◆ **WHAT IS REQUIRED**: Look through the records below for the line with "formule tarifaire ou, le" and the line with "Le fournisseur ne", then return those lines and all lines between, exactly.
● ● ● ●
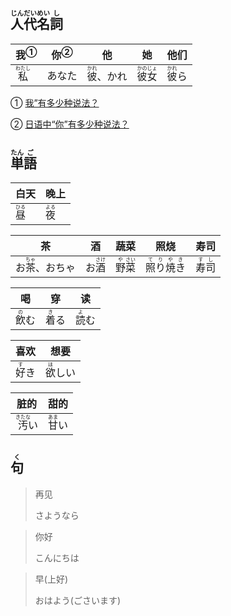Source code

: ## <ruby><rb>人</rb><rt>じん</rt></ruby><ruby><rb>代</rb><rt>だい</rt></ruby><ruby><rb>名</rb><rt>めい</rt></ruby><ruby><rb>詞</rb><rt>し</rt></ruby>

| <a>我</a><sup>①</sup>                | <a>你</a><sup>②</sup> | 他                                     | 她                                     | 他们                                  |
| ----------------------------------- | -------------------- | ------------------------------------- | ------------------------------------- | ----------------------------------- |
| <ruby><rb>私</rb><rt>わたし</rt></ruby> | あなた                  | <ruby><rb>彼</rb><rt>かれ</rt></ruby>、かれ | <ruby><rb>彼女</rb><rt>かのじょ</rt></ruby> | <ruby><rb>彼</rb><rt>かれ</rt></ruby>ら |

① [我”有多少种说法？](https://zhuanlan.zhihu.com/p/465315499#:~:text=%E6%97%A5%E8%AF%AD%E4%B8%AD%E6%9C%80%E5%B8%B8%E7%94%A8%E7%9A%84%20%E2%80%9C%E6%88%91%E2%80%9D%3A%20%E6%95%AC%E8%AF%AD%E4%B8%8E%E6%97%A5%E5%B8%B8%E8%AF%AD%20%E8%AE%A9%E6%88%91%E4%BB%AC%E6%9D%A5%E7%9C%8B%E7%9C%8B%E6%97%A5%E8%AF%AD%E4%B8%AD%E4%BB%A3%E8%AF%8D%E2%80%9C%E6%88%91%E2%80%9D%E6%9C%80%E5%B8%B8%E7%94%A8%E7%9A%84%E5%BD%A2%E5%BC%8F%3A%20%E7%A7%81,%28%E3%82%8F%E3%81%9F%E3%81%97%29%E3%80%81%E7%A7%81%20%28%E3%82%8F%E3%81%9F%E3%81%8F%E3%81%97%29%E3%80%81%E5%83%95%20%28%E3%81%BC%E3%81%8F%29%E3%80%81%E7%A7%81%20%28%E3%81%82%E3%81%9F%E3%81%97%29%E3%80%81%E8%87%AA%E5%88%86%20%28%E3%81%98%E3%81%B6%E3%82%93%29%E4%B8%8E%E4%BF%BA%20%28%E3%81%8A%E3%82%8C%29%E3%80%82 '知乎：“我”有多少种说法？')  

② [日语中“你”有多少种说法？](https://www.zhihu.com/question/46121806 '知乎：日语中“你”有多少种说法？')

## <ruby><rb>単</rb><rt>たん</rt></ruby><ruby><rb>語</rb><rt>ご</rt></ruby>

| 白天                                 | 晚上                                 |
| ---------------------------------- | ---------------------------------- |
| <ruby><rb>昼</rb><rt>ひる</rt></ruby> | <ruby><rb>夜</rb><rt>よる</rt></ruby> |

| 茶                                       | 酒                                   | 蔬菜                                                                  | 照烧                                      | 寿司                                  |
| --------------------------------------- | ----------------------------------- | ------------------------------------------------------------------- | --------------------------------------- | ----------------------------------- |
| お<ruby><rb>茶</rb><rt>ちゃ</rt></ruby>、おちゃ | お<ruby><rb>酒</rb><rt>さけ</rt></ruby> | <ruby><rb>野</rb><rt>や</rt></ruby><ruby><rb>菜</rb><rt>さい</rt></ruby> | <ruby><rb>照り焼き</rb><rt>てりやき</rt></ruby> | <ruby><rb>寿司</rb><rt>すし</rt></ruby> |

| 喝                                  | 穿                                  | 读                                  |
| ---------------------------------- | ---------------------------------- | ---------------------------------- |
| <ruby><rb>飲</rb><rt>の</rt></ruby>む | <ruby><rb>着</rb><rt>き</rt></ruby>る | <ruby><rb>読</rb><rt>よ</rt></ruby>む |

| 喜欢                                 | 想要                                  |
| ---------------------------------- | ----------------------------------- |
| <ruby><rb>好</rb><rt>す</rt></ruby>き | <ruby><rb>欲</rb><rt>ほ</rt></ruby>しい |

| 脏的                                   | 甜的                                  |
| ------------------------------------ | ----------------------------------- |
| <ruby><rb>汚</rb><rt>きたな</rt></ruby>い | <ruby><rb>甘</rb><rt>あま</rt></ruby>い |

## <ruby><rb>句</rb><rt>く</rt></ruby>

> 再见
> 
> さようなら

> 你好
> 
> こんにちは

> 早(上好)
> 
> おはよう(ごさいます)
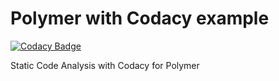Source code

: # Polymer with Codacy example

[![Codacy Badge](https://api.codacy.com/project/badge/Grade/6e7602eff39a4466a42f2713996ffec5)](https://www.codacy.com/app/ruud-prein/polymer-codacy?utm_source=github.com&amp;utm_medium=referral&amp;utm_content=ruud/polymer-codacy&amp;utm_campaign=Badge_Grade)

Static Code Analysis with Codacy for Polymer
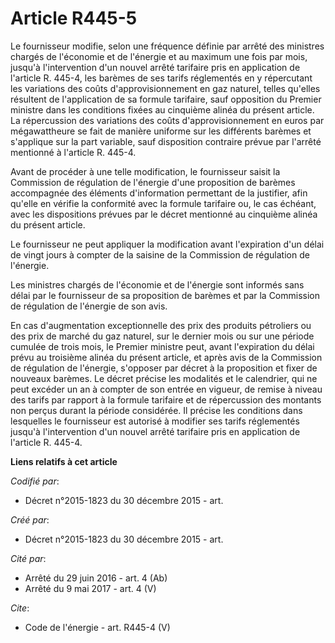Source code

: # Article R445-5

Le fournisseur modifie, selon une fréquence définie par arrêté des ministres chargés de l'économie et de l'énergie et au
maximum une fois par mois, jusqu'à l'intervention d'un nouvel arrêté tarifaire pris en application de l'article R. 445-4, les
barèmes de ses tarifs réglementés en y répercutant les variations des coûts d'approvisionnement en gaz naturel, telles
qu'elles résultent de l'application de sa formule tarifaire, sauf opposition du Premier ministre dans les conditions fixées
au cinquième alinéa du présent article. La répercussion des variations des coûts d'approvisionnement en euros par
mégawattheure se fait de manière uniforme sur les différents barèmes et s'applique sur la part variable, sauf disposition
contraire prévue par l'arrêté mentionné à l'article R. 445-4. 

Avant de procéder à une telle modification, le fournisseur saisit la Commission de régulation de l'énergie d'une proposition
de barèmes accompagnée des éléments d'information permettant de la justifier, afin qu'elle en vérifie la conformité avec la
formule tarifaire ou, le cas échéant, avec les dispositions prévues par le décret mentionné au cinquième alinéa du présent
article. 

Le fournisseur ne peut appliquer la modification avant l'expiration d'un délai de vingt jours à compter de la saisine de la
Commission de régulation de l'énergie. 

Les ministres chargés de l'économie et de l'énergie sont informés sans délai par le fournisseur de sa proposition de barèmes
et par la Commission de régulation de l'énergie de son avis. 

En cas d'augmentation exceptionnelle des prix des produits pétroliers ou des prix de marché du gaz naturel, sur le dernier
mois ou sur une période cumulée de trois mois, le Premier ministre peut, avant l'expiration du délai prévu au troisième
alinéa du présent article, et après avis de la Commission de régulation de l'énergie, s'opposer par décret à la proposition
et fixer de nouveaux barèmes. Le décret précise les modalités et le calendrier, qui ne peut excéder un an à compter de son
entrée en vigueur, de remise à niveau des tarifs par rapport à la formule tarifaire et de répercussion des montants non
perçus durant la période considérée. Il précise les conditions dans lesquelles le fournisseur est autorisé à modifier ses
tarifs réglementés jusqu'à l'intervention d'un nouvel arrêté tarifaire pris en application de l'article R. 445-4.

**Liens relatifs à cet article**

_Codifié par_:

  - Décret n°2015-1823 du 30 décembre 2015 - art.

_Créé par_:

  - Décret n°2015-1823 du 30 décembre 2015 - art.

_Cité par_:

  - Arrêté du 29 juin 2016 - art. 4 (Ab)
  - Arrêté du 9 mai 2017 - art. 4 (V)

_Cite_:

  - Code de l'énergie - art. R445-4 (V)
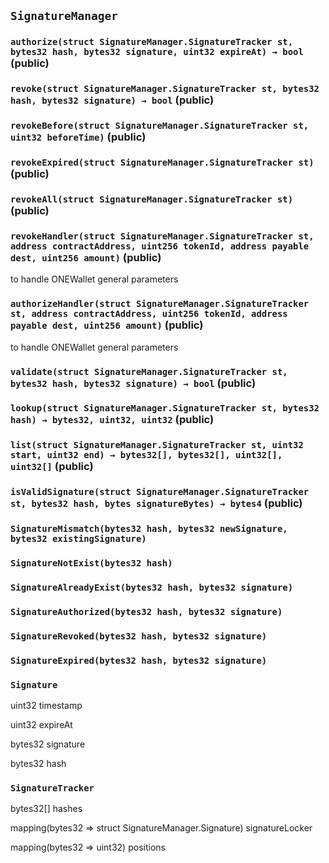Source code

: ## `SignatureManager`






### `authorize(struct SignatureManager.SignatureTracker st, bytes32 hash, bytes32 signature, uint32 expireAt) → bool` (public)





### `revoke(struct SignatureManager.SignatureTracker st, bytes32 hash, bytes32 signature) → bool` (public)





### `revokeBefore(struct SignatureManager.SignatureTracker st, uint32 beforeTime)` (public)





### `revokeExpired(struct SignatureManager.SignatureTracker st)` (public)





### `revokeAll(struct SignatureManager.SignatureTracker st)` (public)





### `revokeHandler(struct SignatureManager.SignatureTracker st, address contractAddress, uint256 tokenId, address payable dest, uint256 amount)` (public)

to handle ONEWallet general parameters



### `authorizeHandler(struct SignatureManager.SignatureTracker st, address contractAddress, uint256 tokenId, address payable dest, uint256 amount)` (public)

to handle ONEWallet general parameters



### `validate(struct SignatureManager.SignatureTracker st, bytes32 hash, bytes32 signature) → bool` (public)





### `lookup(struct SignatureManager.SignatureTracker st, bytes32 hash) → bytes32, uint32, uint32` (public)





### `list(struct SignatureManager.SignatureTracker st, uint32 start, uint32 end) → bytes32[], bytes32[], uint32[], uint32[]` (public)





### `isValidSignature(struct SignatureManager.SignatureTracker st, bytes32 hash, bytes signatureBytes) → bytes4` (public)






### `SignatureMismatch(bytes32 hash, bytes32 newSignature, bytes32 existingSignature)`





### `SignatureNotExist(bytes32 hash)`





### `SignatureAlreadyExist(bytes32 hash, bytes32 signature)`





### `SignatureAuthorized(bytes32 hash, bytes32 signature)`





### `SignatureRevoked(bytes32 hash, bytes32 signature)`





### `SignatureExpired(bytes32 hash, bytes32 signature)`






### `Signature`


uint32 timestamp


uint32 expireAt


bytes32 signature


bytes32 hash


### `SignatureTracker`


bytes32[] hashes


mapping(bytes32 => struct SignatureManager.Signature) signatureLocker


mapping(bytes32 => uint32) positions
● ● ● ●
◆ **SOLUTION FOR THIS PROBLEM**:
formule tarifaire ou, le cas échéant, avec les dispositions prévues par le décret mentionné au cinquième alinéa du présent
article. 

Le fournisseur ne peut appliquer la modification avant l'expiration d'un délai de vingt jours à compter de la saisine de la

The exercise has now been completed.